Although you can probably name a few people here and there who are starting their own business while still employed, I think that working part-time on your startup would be almost impossible, if not improbable, today. And even if it were possible to work part-time for your startup, to increase your chances of success, I would suggest that you put most of your time into it. Doing otherwise jeopardizes your chances of success.
The circumstances were different during Omidyar’s time. Today, try starting a business, and you’ll soon find out that it’s not possible to NOT devote your time fully to it. The crowded market will attest to this; the fact that your startup’s product has been available before, albeit in another, less successful form, will ensure it.
If you don’t work full-time on your startup, how could you make a go of it? Otherwise, you’ll end up in the long list of failed startups.
Nus, in the above-quoted article, continues:
“There are no part-time rockstars, orators, or part time founders of truly successful businesses. All the people we admire from Steve Jobs to Mark Zuckerberg made their choice, even if it meant dropping out of Harvard, against the better wisdom of their peers to pursue something truly special. You can fit the mold and get your degree, get your job, get married and get buried, but if you want to change the world, you won’t do it at your cubicle.”
The most important consideration behind working full-time on your startup, though, would be that potential investors in your company would be put off by part-time entrepreneurs. Investors would not want to entrust their money to people who are not into their businesses full-time, who always have something to fall back onto. Rather, they want entrepreneurs who’ll be there, physically, to ensure their success. How can they entrust their investments with someone who has other responsibilities, i.e. their job, on their minds? To attract investors, then, would require your full-time commitment. This means knowing when to let go of fluff, or those ideas that interfere with your main product.
“Worrying about what so and so said and did with who, and where they were doing it, is exactly what you shouldn’t be worrying about if you’re working on a startup. Its not healthy and doesn’t really affect you*. What does affect you is whether or not you’re focusing on an “area of execution” for your business on that day.”
“People think focus means saying ‘yes’ to the thing you’ve got to focus on. But that’s not what it means at all. It means saying ‘no’ to the hundred other good ideas that there are. You have to pick carefully. I’m actually as proud of the things we haven’t done as the things we have done.”
Focus means not over-analyzing things to the point that they delay you from reaching your goal. This does not mean that you shouldn’t plan; you should. However, your planning shouldn’t interfere with your execution. Too much analysis often leads to paralysis.

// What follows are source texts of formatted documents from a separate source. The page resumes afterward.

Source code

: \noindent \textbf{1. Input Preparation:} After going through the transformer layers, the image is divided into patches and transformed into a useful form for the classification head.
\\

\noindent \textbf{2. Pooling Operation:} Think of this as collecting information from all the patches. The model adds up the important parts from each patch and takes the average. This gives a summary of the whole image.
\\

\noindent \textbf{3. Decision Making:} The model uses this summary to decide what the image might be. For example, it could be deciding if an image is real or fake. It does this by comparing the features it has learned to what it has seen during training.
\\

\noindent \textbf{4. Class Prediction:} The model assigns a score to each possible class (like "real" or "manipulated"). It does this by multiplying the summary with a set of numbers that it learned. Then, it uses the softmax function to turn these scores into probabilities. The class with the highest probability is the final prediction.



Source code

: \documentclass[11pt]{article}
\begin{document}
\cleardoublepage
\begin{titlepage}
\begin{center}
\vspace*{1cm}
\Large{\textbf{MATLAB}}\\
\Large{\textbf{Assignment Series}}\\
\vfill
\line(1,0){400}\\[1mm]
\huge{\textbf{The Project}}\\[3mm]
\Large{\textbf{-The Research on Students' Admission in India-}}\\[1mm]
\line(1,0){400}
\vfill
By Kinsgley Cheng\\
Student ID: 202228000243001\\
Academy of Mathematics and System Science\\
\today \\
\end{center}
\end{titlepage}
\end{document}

” In some ways, it makes perfect sense. CEOs often want to keep their options open. If they put all of their energy behind a single idea and it goes wrong, they will feel the full brunt of the blame. Yet, by pursuing too many priorities, these CEOs may actually be risking future success even more.”

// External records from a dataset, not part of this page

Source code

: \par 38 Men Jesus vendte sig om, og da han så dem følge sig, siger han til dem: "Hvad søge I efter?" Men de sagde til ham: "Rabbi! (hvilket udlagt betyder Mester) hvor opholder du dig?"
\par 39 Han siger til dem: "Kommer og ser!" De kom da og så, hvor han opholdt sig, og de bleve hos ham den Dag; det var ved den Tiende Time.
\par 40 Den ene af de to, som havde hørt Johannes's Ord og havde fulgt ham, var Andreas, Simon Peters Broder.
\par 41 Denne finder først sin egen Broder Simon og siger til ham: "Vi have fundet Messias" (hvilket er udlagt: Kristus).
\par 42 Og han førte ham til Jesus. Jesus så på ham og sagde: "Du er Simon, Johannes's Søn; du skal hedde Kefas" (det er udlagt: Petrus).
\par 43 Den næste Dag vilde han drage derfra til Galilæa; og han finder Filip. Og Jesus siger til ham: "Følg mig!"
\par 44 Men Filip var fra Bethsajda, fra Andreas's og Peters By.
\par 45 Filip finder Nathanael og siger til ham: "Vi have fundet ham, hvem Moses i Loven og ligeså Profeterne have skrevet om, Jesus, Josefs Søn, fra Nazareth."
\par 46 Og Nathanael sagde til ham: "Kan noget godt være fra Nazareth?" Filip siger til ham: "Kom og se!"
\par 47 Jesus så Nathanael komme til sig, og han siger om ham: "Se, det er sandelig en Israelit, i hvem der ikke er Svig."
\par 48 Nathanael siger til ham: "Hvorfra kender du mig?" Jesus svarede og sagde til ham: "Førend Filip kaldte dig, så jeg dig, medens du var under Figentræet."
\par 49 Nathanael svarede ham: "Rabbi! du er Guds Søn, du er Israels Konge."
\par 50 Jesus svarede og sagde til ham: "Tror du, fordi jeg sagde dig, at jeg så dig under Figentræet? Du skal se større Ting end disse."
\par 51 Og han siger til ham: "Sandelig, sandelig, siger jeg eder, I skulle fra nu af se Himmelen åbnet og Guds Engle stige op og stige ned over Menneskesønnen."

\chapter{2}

“Deciding to cut options can be terrifying — but it is the very essence of what we mean by making strategic decisions. The Latin root of the word “decision” — cis — literally means to cut.”
Focus also means not trying to do too much. Focus on the simple things then scale afterwards. Eliminate distractions, since they keep your eyes off your goal. While working on your idea for a startup, don’t think of other businesses to start.
“After my first company died, I did an inventory of the projects I had worked on in the last year. There were something like 30 projects that I had started on and not finished. My total weakness was focusing on things.”
To help you eliminate distractions further and keep your focus, be off-the-grid while working. This means putting phone calls and emails on hold (until you have time for them), no unnecessary social networks, no long lunches, less meetings, and getting more work done!
“Distilling relevant input and shaping the product without losing the essence of the vision and mission is the delicate balancing act most founders face. Some founders hit product/market fit just right the first time. But the overwhelming majority do not. They have to synthesize massive amounts of structured and unstructured data and make good decisions. This is the magic of great builders.”
Focus is very important when starting a business. Don’t lose sight of it, keep your eyes on your goal. Focus, focus, focus!